NBA

Carmelo scare shows how fragile it all is for Knicks

Melo’s night ended with him hobbling and limping off the court after spraining his ankle in the third quarter. (Paul J. Bereswill)

Listen: There are 19,033 people inside Madison Square Garden, and they rock the joint with the same fervor of the folks who were here a night earlier, roaring at The Who, shrieking at the Chris Martin/Michael Stipe duet, screeching at the quasi Nirvana reunion featuring Sir Paul.

Only this time the rock star is named Carmelo Anthony, who made eight of his first nine shots, who has 29 points in 22 minutes, who has electrified the room and slapped around the Lakers. He has the ball. The Knicks have a 16-point lead.

“Zoned in,” he will say later. “Locked in. One of those games where I had that feeling …”

Look: There is Melo, a step past Metta World Peace again, streaking toward the basket, leaping, leaning, lunging …

Crashing.

“One of them awkward falls,” he will say.

Listen: to the silence, as if someone kicked Pete Townsend’s amplifier out of a wall Wednesday night, as if someone knocked over Dave Grohl’s drum kit, as if someone unplugged Alicia Keys’ microphone. This is what a buzz kill sounds like. And what dread looks like.

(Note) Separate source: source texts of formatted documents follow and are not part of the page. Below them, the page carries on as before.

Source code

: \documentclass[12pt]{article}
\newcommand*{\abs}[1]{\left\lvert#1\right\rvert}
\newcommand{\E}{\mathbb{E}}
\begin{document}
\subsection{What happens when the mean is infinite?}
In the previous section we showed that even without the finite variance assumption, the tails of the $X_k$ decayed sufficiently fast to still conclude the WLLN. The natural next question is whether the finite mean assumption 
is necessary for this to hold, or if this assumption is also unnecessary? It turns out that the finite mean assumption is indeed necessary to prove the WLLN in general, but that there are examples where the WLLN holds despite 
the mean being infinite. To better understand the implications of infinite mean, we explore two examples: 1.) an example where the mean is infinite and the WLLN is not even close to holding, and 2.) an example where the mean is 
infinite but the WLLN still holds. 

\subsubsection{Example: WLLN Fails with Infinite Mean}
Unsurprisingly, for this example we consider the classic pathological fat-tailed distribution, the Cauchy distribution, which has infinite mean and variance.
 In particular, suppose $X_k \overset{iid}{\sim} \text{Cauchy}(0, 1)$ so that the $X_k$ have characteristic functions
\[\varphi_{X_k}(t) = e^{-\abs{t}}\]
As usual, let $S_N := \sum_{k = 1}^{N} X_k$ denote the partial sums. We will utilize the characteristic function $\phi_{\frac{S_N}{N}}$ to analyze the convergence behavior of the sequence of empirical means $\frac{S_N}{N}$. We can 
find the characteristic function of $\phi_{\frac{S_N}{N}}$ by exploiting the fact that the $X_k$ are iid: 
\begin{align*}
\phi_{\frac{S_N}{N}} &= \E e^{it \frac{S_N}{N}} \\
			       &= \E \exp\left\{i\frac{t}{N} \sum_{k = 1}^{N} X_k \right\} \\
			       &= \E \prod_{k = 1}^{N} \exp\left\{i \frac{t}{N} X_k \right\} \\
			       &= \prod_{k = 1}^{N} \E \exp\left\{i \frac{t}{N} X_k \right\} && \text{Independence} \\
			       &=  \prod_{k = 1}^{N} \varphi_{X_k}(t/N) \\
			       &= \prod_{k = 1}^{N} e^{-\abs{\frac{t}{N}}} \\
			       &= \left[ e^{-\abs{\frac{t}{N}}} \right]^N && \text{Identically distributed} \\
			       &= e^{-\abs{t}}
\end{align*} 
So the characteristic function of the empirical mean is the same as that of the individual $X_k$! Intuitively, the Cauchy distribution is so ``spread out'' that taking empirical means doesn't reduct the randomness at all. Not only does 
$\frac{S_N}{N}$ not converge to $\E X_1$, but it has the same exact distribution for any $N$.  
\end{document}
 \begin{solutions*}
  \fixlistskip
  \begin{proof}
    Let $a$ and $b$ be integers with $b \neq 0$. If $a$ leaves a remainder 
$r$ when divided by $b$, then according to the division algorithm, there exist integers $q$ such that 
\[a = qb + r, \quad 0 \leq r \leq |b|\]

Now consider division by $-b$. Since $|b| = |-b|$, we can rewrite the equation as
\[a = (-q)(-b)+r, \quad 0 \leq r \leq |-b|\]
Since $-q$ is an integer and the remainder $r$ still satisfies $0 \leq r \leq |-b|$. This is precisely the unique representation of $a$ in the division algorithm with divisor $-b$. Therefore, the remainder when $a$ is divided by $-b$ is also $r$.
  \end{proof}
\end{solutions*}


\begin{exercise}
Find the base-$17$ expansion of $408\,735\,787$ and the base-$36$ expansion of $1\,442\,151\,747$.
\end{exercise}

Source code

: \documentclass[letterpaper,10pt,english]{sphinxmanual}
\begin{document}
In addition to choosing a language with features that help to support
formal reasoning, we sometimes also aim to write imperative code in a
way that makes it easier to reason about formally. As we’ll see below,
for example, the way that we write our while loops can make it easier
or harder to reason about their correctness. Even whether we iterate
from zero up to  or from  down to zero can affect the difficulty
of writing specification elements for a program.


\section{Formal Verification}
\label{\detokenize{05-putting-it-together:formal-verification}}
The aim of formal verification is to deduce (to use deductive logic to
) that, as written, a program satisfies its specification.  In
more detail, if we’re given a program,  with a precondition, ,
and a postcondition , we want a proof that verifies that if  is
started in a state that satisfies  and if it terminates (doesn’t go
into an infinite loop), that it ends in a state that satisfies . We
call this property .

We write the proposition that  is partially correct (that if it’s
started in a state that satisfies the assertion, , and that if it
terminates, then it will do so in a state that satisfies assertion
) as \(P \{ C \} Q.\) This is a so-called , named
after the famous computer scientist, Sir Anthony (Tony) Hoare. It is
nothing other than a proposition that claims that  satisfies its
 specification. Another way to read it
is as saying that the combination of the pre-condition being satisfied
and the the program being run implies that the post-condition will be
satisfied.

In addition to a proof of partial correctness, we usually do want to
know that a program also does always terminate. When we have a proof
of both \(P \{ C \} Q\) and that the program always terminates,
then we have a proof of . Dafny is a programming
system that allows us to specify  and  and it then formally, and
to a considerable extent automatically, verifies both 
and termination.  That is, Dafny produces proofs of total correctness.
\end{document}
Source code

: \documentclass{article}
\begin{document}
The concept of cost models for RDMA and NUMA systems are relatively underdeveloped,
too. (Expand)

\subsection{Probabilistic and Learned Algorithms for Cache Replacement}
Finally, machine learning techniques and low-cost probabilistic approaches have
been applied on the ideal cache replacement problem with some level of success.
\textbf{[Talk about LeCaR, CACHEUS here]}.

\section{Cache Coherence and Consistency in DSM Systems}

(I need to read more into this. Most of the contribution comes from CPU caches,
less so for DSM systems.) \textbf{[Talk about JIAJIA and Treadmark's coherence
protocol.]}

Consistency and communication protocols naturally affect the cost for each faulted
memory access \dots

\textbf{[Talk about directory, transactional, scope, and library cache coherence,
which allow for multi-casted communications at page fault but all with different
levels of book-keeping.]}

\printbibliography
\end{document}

“All you’re thinking,” Raymond Felton said, “is one thing. And that’s: Get up, Melo.’”

“The way he was playing,” Tyson Chandler said after the Knicks ground their way to a 116-107 victory, “there’s no telling how much he would have gotten. And there’s no way his game winds up as close as it did at the end.”

Call it the consequence of wandering too far ahead of yourself, a sobering reminder of just how long the long season really is. How long? At this time last year, the Knicks were still 11 days away from opening day of a 66-game, strike-truncated season.

As Anthony flew toward the hoop last night, it sure felt like the Knicks had been at this magical mystery tour of a season for longer than 22 games, but that’s all it is, barely past the quarter pole. Then Anthony falls and the imagination soars: Ripped-up ACL? Ruptured vertebrae? Cracked tailbone? All seemed possible. It was a grisly fall.

“Ankle, knee, hip … I’m real sore right now,” Anthony would say.

The diagnosis: sprained left ankle, and the smart money has him sitting out tomorrow’s Garden scrimmage with Cleveland with an eye toward taking part in Monday’s reunion with Jeremy Lin and the Rockets.

“Day by day,” is how Melo described it, which sounds about right.

For him. And for Knicks fans. After all, you get ahead of yourself, that’s when sports has a way of delighting in taking your breath away. That’s when Vinny Testaverde’s Achilles rolls up like a window shade, when Derek Jeter’s leg snaps like cordwood, when Plaxico Burress walks into the Latin Quarter nightclub.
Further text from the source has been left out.